§ Information shown
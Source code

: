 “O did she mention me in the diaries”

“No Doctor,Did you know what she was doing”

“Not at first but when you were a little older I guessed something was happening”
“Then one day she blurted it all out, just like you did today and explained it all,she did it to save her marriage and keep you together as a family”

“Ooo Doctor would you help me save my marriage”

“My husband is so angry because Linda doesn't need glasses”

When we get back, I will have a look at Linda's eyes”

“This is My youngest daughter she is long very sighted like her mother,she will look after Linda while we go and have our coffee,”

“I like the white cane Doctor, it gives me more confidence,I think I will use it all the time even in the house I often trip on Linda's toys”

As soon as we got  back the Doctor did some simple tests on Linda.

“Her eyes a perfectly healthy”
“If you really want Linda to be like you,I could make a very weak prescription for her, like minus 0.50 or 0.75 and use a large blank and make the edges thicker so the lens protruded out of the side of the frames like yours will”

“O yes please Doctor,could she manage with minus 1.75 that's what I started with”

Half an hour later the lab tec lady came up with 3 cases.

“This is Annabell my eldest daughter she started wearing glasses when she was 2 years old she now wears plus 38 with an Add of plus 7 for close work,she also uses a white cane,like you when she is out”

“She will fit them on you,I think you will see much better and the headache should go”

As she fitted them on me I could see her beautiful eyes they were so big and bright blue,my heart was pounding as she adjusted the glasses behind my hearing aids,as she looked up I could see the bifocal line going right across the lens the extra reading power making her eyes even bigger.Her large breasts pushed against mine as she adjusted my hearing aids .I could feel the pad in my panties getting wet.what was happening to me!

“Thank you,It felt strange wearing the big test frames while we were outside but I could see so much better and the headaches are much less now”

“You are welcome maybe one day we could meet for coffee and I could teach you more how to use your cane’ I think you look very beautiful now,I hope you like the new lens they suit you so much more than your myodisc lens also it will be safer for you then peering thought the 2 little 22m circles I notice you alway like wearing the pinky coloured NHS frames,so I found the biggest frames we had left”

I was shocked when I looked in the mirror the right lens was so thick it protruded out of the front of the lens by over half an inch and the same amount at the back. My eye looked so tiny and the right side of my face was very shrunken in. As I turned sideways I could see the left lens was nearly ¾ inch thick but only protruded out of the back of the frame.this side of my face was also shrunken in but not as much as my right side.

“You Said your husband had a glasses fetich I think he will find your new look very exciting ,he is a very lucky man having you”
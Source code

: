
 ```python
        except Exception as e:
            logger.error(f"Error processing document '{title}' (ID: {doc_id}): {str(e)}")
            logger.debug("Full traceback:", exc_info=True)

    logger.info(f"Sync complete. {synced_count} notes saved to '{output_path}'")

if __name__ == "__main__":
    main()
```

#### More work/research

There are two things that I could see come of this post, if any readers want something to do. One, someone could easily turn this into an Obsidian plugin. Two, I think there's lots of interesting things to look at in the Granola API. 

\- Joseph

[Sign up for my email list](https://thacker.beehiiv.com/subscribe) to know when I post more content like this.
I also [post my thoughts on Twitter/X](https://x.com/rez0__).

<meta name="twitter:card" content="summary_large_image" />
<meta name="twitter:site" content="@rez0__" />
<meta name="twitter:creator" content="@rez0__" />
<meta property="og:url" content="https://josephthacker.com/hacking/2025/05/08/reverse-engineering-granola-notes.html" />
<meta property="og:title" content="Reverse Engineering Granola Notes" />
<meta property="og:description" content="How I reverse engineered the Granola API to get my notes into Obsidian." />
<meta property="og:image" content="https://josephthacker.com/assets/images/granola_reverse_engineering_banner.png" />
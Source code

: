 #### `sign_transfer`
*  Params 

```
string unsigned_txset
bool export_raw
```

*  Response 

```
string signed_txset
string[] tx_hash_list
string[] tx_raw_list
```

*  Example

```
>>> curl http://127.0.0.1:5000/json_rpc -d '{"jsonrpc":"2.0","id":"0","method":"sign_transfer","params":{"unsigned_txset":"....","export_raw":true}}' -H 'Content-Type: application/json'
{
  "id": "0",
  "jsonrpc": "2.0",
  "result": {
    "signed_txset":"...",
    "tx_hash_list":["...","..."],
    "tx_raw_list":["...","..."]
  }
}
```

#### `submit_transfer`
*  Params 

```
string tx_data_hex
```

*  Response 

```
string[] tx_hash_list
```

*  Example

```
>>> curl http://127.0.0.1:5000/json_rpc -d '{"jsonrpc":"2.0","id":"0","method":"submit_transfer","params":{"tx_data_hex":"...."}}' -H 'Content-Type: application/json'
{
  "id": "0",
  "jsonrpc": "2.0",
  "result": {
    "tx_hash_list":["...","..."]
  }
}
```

§ Task item
Lines from the first one above through the line containing "one day she" are to be retyped exactly, both included, and nothing more.

§ Response area
Source code

: “O did she mention me in the diaries”

“No Doctor,Did you know what she was doing”

“Not at first but when you were a little older I guessed something was happening”
“Then one day she blurted it all out, just like you did today and explained it all,she did it to save her marriage and keep you together as a family”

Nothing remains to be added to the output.